-- Records for the task --
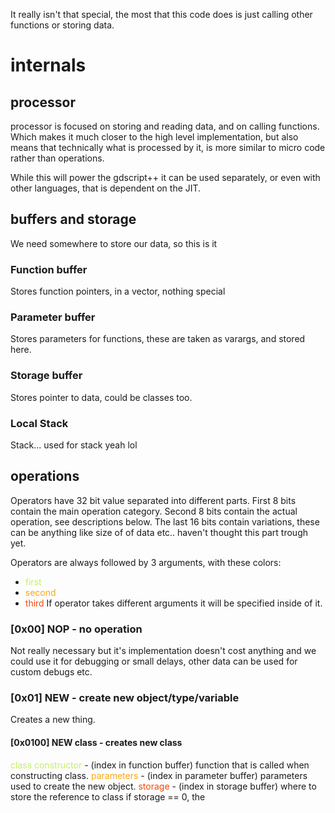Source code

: It really isn't that special, the most that this code does is just calling other functions or storing data.

# internals
## processor
processor is focused on storing and reading data, and on calling functions.
Which makes it much closer to the high level implementation, but also means that technically what is processed by it, is more similar to micro code rather than operations.

While this will power the gdscript++ it can be used separately, or even with other languages, that is dependent on the JIT.

## buffers and storage
We need somewhere to store our data, so this is it 
### Function buffer
Stores function pointers, in a vector, nothing special
### Parameter buffer
Stores parameters for functions, these are taken as varargs, and stored here.
### Storage buffer
Stores pointer to data, could be classes too.
### Local Stack
Stack... used for stack yeah lol

## operations
Operators have 32 bit value separated into different parts.
First 8 bits contain the main operation category.
Second 8 bits contain the actual operation, see descriptions below.
The last 16 bits contain variations, these can be anything like size of of data etc.. haven't thought this part trough yet.

Operators are always followed by 3 arguments, with these colors:
- <font color="#C2F261">first</font>
- <font color="#FAA613">second</font>
- <font color="#F44708">third</font>
If operator takes different arguments it will be specified inside of it.

### [0x00] NOP - no operation
Not really necessary but it's implementation doesn't cost anything and we could use it for debugging or small delays, other data can be used for custom debugs etc.
### [0x01] NEW - create new object/type/variable
Creates a new thing.
#### [0x0100] NEW class - creates new class
<font color="#C2F261">class constructor</font> - (index in function buffer) function that is called when constructing class.
<font color="#FAA613">parameters</font> - (index in parameter buffer) parameters used to create the new object.
<font color="#F44708">storage</font> - (index in storage buffer) where to store the reference to class
if storage == 0, the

-- Action item --
Output each record exactly as it appears, but not the pictures.

-- Your response --
Source code

: It really isn't that special, the most that this code does is just calling other functions or storing data.

# internals
## processor
processor is focused on storing and reading data, and on calling functions.
Which makes it much closer to the high level implementation, but also means that technically what is processed by it, is more similar to micro code rather than operations.

While this will power the gdscript++ it can be used separately, or even with other languages, that is dependent on the JIT.

## buffers and storage
We need somewhere to store our data, so this is it 
### Function buffer
Stores function pointers, in a vector, nothing special
### Parameter buffer
Stores parameters for functions, these are taken as varargs, and stored here.
### Storage buffer
Stores pointer to data, could be classes too.
### Local Stack
Stack... used for stack yeah lol

## operations
Operators have 32 bit value separated into different parts.
First 8 bits contain the main operation category.
Second 8 bits contain the actual operation, see descriptions below.
The last 16 bits contain variations, these can be anything like size of of data etc.. haven't thought this part trough yet.

Operators are always followed by 3 arguments, with these colors:
- <font color="#C2F261">first</font>
- <font color="#FAA613">second</font>
- <font color="#F44708">third</font>
If operator takes different arguments it will be specified inside of it.

### [0x00] NOP - no operation
Not really necessary but it's implementation doesn't cost anything and we could use it for debugging or small delays, other data can be used for custom debugs etc.
### [0x01] NEW - create new object/type/variable
Creates a new thing.
#### [0x0100] NEW class - creates new class
<font color="#C2F261">class constructor</font> - (index in function buffer) function that is called when constructing class.
<font color="#FAA613">parameters</font> - (index in parameter buffer) parameters used to create the new object.
<font color="#F44708">storage</font> - (index in storage buffer) where to store the reference to class
if storage == 0, the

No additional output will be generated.